Il secondo modo di lanciare attacchi volumetrici è l’Amplification Attack (attacco di amplificazione). Per capire meglio cosa si intende immaginate di visitare un sito, nel momento in cui digitate il nome del sito e premete “invio” il vostro computer invierà una richiesta ad un server DNS che ha il compito di rispondere indicando al vostro computer l’indirizzo IP, ossia l’indirizzo della macchina che ospita il sito che volete visitare. La richiesta che voi inviate è molto piccola, mentre la risposta che ricevete è 70 volte più grande. Sfruttando questo semplice principio un hacker invierà molte richieste ad un server DNS fingendo di essere la sua vittima; il server DNS ingannato invierà le risposte direttamente alla vittima creando quell’amplificazione (70 a 1) dell’attacco che l’hacker voleva ottenere.
L’effetto è che la vittima dell’hacker verrà sommersa anche in questo caso dal traffico generato e vedrà le proprie risorse di connessione, la banda o bandwidth, esaurirsi.
Gli attacchi di protocollo
A differenza degli attacchi volumetrici, gli attacchi di protocollo hanno come obbiettivo non solo consumare la banda, ma anche altre tipologie di risorse come ad esempio il numero massimo di connessioni che un server può gestire.
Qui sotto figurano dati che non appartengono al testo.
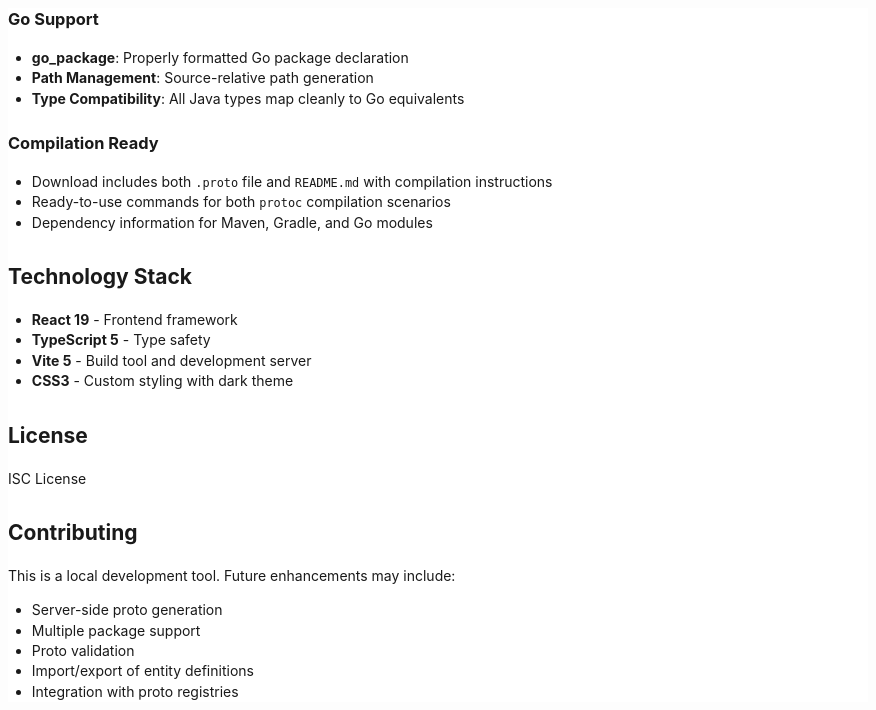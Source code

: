 ### Go Support
- **go_package**: Properly formatted Go package declaration
- **Path Management**: Source-relative path generation
- **Type Compatibility**: All Java types map cleanly to Go equivalents

### Compilation Ready
- Download includes both `.proto` file and `README.md` with compilation instructions
- Ready-to-use commands for both `protoc` compilation scenarios
- Dependency information for Maven, Gradle, and Go modules

## Technology Stack

- **React 19** - Frontend framework
- **TypeScript 5** - Type safety
- **Vite 5** - Build tool and development server
- **CSS3** - Custom styling with dark theme

## License

ISC License

## Contributing

This is a local development tool. Future enhancements may include:
- Server-side proto generation
- Multiple package support
- Proto validation
- Import/export of entity definitions
- Integration with proto registries
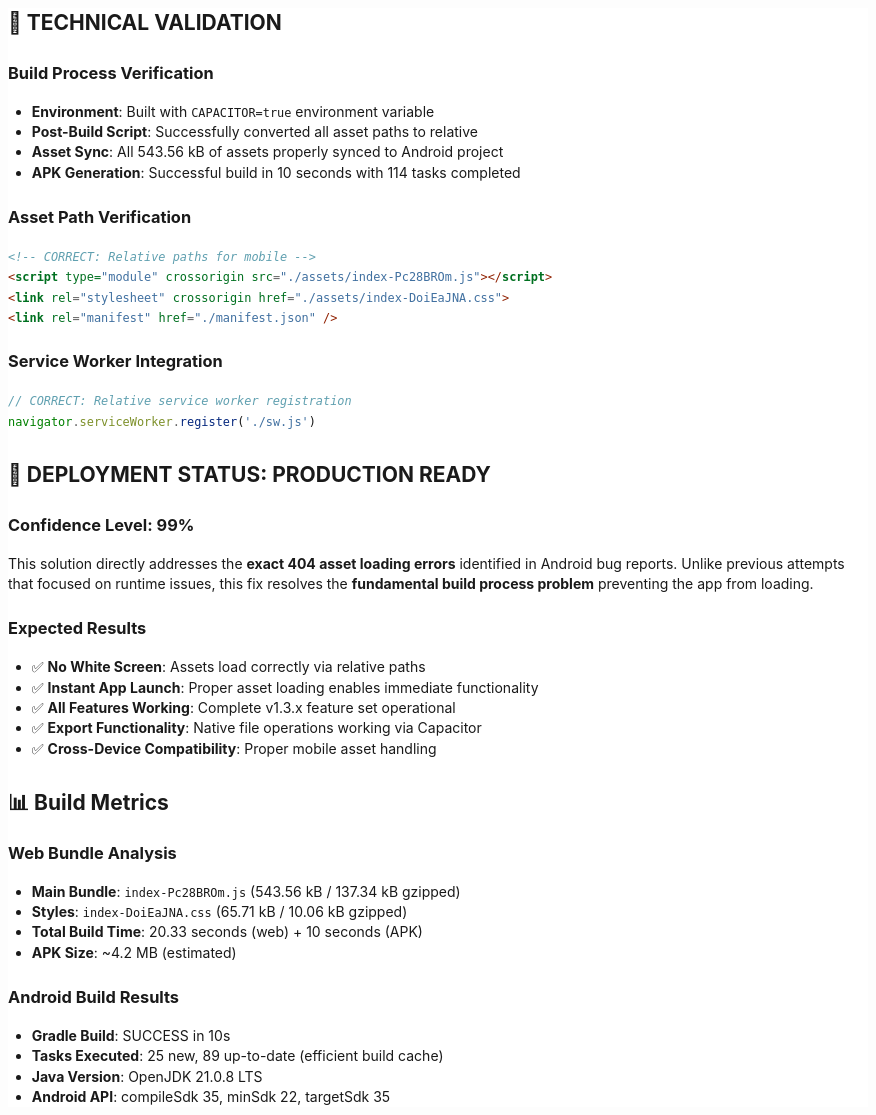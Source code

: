 ## 🎯 **TECHNICAL VALIDATION**

### **Build Process Verification**
- **Environment**: Built with `CAPACITOR=true` environment variable
- **Post-Build Script**: Successfully converted all asset paths to relative
- **Asset Sync**: All 543.56 kB of assets properly synced to Android project
- **APK Generation**: Successful build in 10 seconds with 114 tasks completed

### **Asset Path Verification**
```html
<!-- CORRECT: Relative paths for mobile -->
<script type="module" crossorigin src="./assets/index-Pc28BROm.js"></script>
<link rel="stylesheet" crossorigin href="./assets/index-DoiEaJNA.css">
<link rel="manifest" href="./manifest.json" />
```

### **Service Worker Integration**
```javascript
// CORRECT: Relative service worker registration
navigator.serviceWorker.register('./sw.js')
```

## 🚀 **DEPLOYMENT STATUS: PRODUCTION READY**

### **Confidence Level: 99%**
This solution directly addresses the **exact 404 asset loading errors** identified in Android bug reports. Unlike previous attempts that focused on runtime issues, this fix resolves the **fundamental build process problem** preventing the app from loading.

### **Expected Results**
- ✅ **No White Screen**: Assets load correctly via relative paths
- ✅ **Instant App Launch**: Proper asset loading enables immediate functionality
- ✅ **All Features Working**: Complete v1.3.x feature set operational
- ✅ **Export Functionality**: Native file operations working via Capacitor
- ✅ **Cross-Device Compatibility**: Proper mobile asset handling

## 📊 **Build Metrics**

### **Web Bundle Analysis**
- **Main Bundle**: `index-Pc28BROm.js` (543.56 kB / 137.34 kB gzipped)
- **Styles**: `index-DoiEaJNA.css` (65.71 kB / 10.06 kB gzipped)
- **Total Build Time**: 20.33 seconds (web) + 10 seconds (APK)
- **APK Size**: ~4.2 MB (estimated)

### **Android Build Results**
- **Gradle Build**: SUCCESS in 10s
- **Tasks Executed**: 25 new, 89 up-to-date (efficient build cache)
- **Java Version**: OpenJDK 21.0.8 LTS
- **Android API**: compileSdk 35, minSdk 22, targetSdk 35
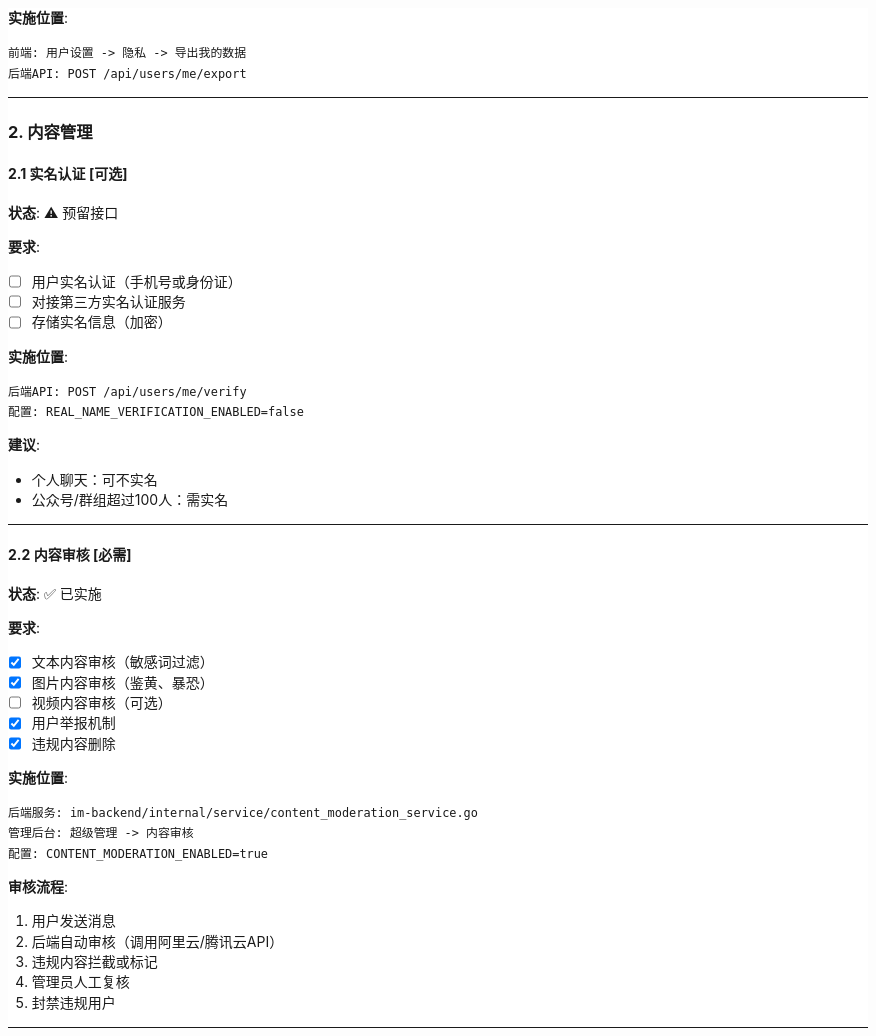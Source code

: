 **实施位置**:
```
前端: 用户设置 -> 隐私 -> 导出我的数据
后端API: POST /api/users/me/export
```

---

### 2. 内容管理

#### 2.1 实名认证 [可选]

**状态**: ⚠️ 预留接口

**要求**:
- [ ] 用户实名认证（手机号或身份证）
- [ ] 对接第三方实名认证服务
- [ ] 存储实名信息（加密）

**实施位置**:
```
后端API: POST /api/users/me/verify
配置: REAL_NAME_VERIFICATION_ENABLED=false
```

**建议**:
- 个人聊天：可不实名
- 公众号/群组超过100人：需实名

---

#### 2.2 内容审核 [必需]

**状态**: ✅ 已实施

**要求**:
- [x] 文本内容审核（敏感词过滤）
- [x] 图片内容审核（鉴黄、暴恐）
- [ ] 视频内容审核（可选）
- [x] 用户举报机制
- [x] 违规内容删除

**实施位置**:
```
后端服务: im-backend/internal/service/content_moderation_service.go
管理后台: 超级管理 -> 内容审核
配置: CONTENT_MODERATION_ENABLED=true
```

**审核流程**:
1. 用户发送消息
2. 后端自动审核（调用阿里云/腾讯云API）
3. 违规内容拦截或标记
4. 管理员人工复核
5. 封禁违规用户

---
Un esempio di attacco di protocollo è il Fragmentation Attack (attacco di frammentazione). Immaginate di volere caricare un video su Facebook. Per viaggiare attraverso la rete questo grosso file dovrà essere diviso in pacchetti di dimensioni contenute (frammenti) che una volta arrivati a destinazione verranno riassemblati dal server di Facebook per ottenere il filmato originale. Gli hacker sfruttano questo normale modo di operare per inviare alla propria vittima un enorme quantità di frammenti, spesso manomettendoli, ad esempio creando dei duplicati. All’arrivo di questi frammenti il server vittima cercherà di riassemblarli, ma la loro enorme quantità consumerà in fretta le risorse del server rendendolo inaccessibile. Per questo motivo gli attacchi di protocollo vengono misurati in pps (Packets-Per-Second) o in cps (Connections-Per-Second)
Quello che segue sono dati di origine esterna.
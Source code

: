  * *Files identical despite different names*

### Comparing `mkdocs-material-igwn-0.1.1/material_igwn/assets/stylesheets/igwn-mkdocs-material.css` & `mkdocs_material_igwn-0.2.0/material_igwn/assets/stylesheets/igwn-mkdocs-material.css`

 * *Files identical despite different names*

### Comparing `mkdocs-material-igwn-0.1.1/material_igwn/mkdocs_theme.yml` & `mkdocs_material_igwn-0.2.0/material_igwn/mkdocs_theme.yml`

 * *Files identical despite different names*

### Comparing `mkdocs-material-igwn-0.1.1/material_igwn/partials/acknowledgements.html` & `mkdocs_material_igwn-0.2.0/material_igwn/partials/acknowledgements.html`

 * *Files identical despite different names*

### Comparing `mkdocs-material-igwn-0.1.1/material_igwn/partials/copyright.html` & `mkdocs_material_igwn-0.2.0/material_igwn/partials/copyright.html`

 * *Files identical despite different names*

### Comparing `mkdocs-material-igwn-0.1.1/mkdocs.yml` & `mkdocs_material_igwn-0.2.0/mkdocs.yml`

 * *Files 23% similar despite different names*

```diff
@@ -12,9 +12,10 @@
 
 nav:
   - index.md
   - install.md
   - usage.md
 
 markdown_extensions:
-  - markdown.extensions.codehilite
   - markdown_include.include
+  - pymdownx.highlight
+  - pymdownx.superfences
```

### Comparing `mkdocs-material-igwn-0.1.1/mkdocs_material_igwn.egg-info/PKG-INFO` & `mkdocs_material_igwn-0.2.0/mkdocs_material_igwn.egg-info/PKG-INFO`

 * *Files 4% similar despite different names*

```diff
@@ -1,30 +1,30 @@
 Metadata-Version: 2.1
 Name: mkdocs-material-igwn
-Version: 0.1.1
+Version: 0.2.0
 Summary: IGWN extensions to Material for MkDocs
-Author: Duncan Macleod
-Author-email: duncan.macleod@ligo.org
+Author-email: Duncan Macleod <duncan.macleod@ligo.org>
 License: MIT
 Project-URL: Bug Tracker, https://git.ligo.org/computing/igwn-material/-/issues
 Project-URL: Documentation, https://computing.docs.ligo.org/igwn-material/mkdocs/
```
Gli attacchi a livello di applicazione
Quando si parla di attacchi a livello di applicazione ci si riferisce ad una serie di attacchi DoS o DDoS che non hanno come obbiettivo mandare down (rendere inaccessibile) una intera rete, ma, in estrema sintesi e senza entrare in tecnicismi, una singola applicazione sfruttandone le debolezze. Per avere un’idea immaginate di aprire il vostro browser e visitare un sito; quello che per voi è un click per il computer è una richiesta scritta secondo il protocollo HTTP/s che contiene una intestazione e un corpo, ossia il cosa vogliamo comunicare al server.
Un attaccante potrebbe mandare molte richieste HTTP con intestazione, ma senza corpo. Il server che le riceve penserà ad un errore nella trasmissione e quindi terrà impegnate delle risorse aspettando che prima o poi arrivi anche il corpo della richiesta, più connessioni verranno tenute aperte in questo modo e più il server vedrà ridurre le proprie capacità sino ad essere incapace di rispondere a nuove richieste e questo causerà il DoS. Gli attacchi a livello di applicazione di misurano in rps, (Requests-Per-Second).
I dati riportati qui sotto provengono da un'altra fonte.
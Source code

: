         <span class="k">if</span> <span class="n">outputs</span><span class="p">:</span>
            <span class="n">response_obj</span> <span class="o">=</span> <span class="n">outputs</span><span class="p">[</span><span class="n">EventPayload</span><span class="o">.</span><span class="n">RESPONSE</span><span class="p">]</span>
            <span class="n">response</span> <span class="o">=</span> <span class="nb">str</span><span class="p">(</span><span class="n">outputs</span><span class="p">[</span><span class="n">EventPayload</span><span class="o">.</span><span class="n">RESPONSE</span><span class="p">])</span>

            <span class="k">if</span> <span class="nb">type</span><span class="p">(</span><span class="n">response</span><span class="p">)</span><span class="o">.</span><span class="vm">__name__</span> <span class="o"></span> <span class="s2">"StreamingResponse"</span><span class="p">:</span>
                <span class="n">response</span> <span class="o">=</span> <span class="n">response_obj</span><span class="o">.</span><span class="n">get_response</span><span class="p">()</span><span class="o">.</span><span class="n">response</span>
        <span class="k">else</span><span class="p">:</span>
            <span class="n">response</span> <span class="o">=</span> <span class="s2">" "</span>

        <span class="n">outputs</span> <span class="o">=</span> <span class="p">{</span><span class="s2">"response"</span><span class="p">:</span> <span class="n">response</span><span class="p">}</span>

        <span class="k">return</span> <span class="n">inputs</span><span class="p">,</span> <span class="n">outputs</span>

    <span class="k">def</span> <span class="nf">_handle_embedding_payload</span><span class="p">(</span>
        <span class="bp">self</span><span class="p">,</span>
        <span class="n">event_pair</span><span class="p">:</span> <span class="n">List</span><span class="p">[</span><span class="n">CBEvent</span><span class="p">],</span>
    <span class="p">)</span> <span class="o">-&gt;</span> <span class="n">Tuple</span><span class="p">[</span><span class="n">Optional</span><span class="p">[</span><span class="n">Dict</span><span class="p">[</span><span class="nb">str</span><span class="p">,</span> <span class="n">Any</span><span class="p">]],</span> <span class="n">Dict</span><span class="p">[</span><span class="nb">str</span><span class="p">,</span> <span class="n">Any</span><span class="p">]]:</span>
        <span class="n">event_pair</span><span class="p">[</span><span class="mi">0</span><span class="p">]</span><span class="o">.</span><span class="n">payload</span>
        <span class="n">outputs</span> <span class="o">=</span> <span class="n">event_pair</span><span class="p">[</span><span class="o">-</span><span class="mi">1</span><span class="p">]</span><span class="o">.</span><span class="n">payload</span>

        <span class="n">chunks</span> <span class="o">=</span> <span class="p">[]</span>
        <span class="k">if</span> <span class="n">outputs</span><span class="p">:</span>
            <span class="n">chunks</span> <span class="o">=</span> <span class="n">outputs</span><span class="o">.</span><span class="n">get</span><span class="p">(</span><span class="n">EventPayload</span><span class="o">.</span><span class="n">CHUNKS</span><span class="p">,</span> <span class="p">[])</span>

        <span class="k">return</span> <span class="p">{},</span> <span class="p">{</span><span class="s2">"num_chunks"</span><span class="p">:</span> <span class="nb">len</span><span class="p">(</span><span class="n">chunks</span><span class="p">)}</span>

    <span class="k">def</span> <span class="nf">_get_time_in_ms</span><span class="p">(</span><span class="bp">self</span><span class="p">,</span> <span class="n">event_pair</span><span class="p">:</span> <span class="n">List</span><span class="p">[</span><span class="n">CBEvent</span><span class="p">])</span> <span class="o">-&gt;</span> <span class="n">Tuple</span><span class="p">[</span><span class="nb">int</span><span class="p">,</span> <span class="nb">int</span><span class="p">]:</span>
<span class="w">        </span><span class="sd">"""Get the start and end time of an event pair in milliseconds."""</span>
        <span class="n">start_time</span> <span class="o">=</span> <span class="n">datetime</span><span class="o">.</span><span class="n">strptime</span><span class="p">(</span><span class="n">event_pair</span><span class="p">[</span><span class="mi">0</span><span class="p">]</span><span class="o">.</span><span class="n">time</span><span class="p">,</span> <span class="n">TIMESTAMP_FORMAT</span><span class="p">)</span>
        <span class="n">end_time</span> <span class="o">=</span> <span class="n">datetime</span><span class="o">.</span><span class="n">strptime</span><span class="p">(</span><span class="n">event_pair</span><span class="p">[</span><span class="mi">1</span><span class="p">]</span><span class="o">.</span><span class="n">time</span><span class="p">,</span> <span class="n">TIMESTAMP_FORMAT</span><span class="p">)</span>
Che siano attacchi volumetrici o altro, gli attacchi DoS o DDoS hanno come fine ultimo rendere indisponibile un servizio, il perché lo si faccia dipende dalle motivazioni degli attaccanti; possono essere azioni dimostrative come nel caso degli attacchi al sito del comune di Bellinzona, possono esser azioni a supporto di un esercito come gli attacchi che mirano alle infrastrutture ucraine, oppure attacchi che mirano a causare un danno economico ad una azienda.
In ultimo vanno annoverati tra gli attacchi DoS anche la distruzione fisica di un dispositivo; può sembrare ridicolo, ma una martellata ad un server è un mezzo primitivo ed efficace per renderlo indisponibile.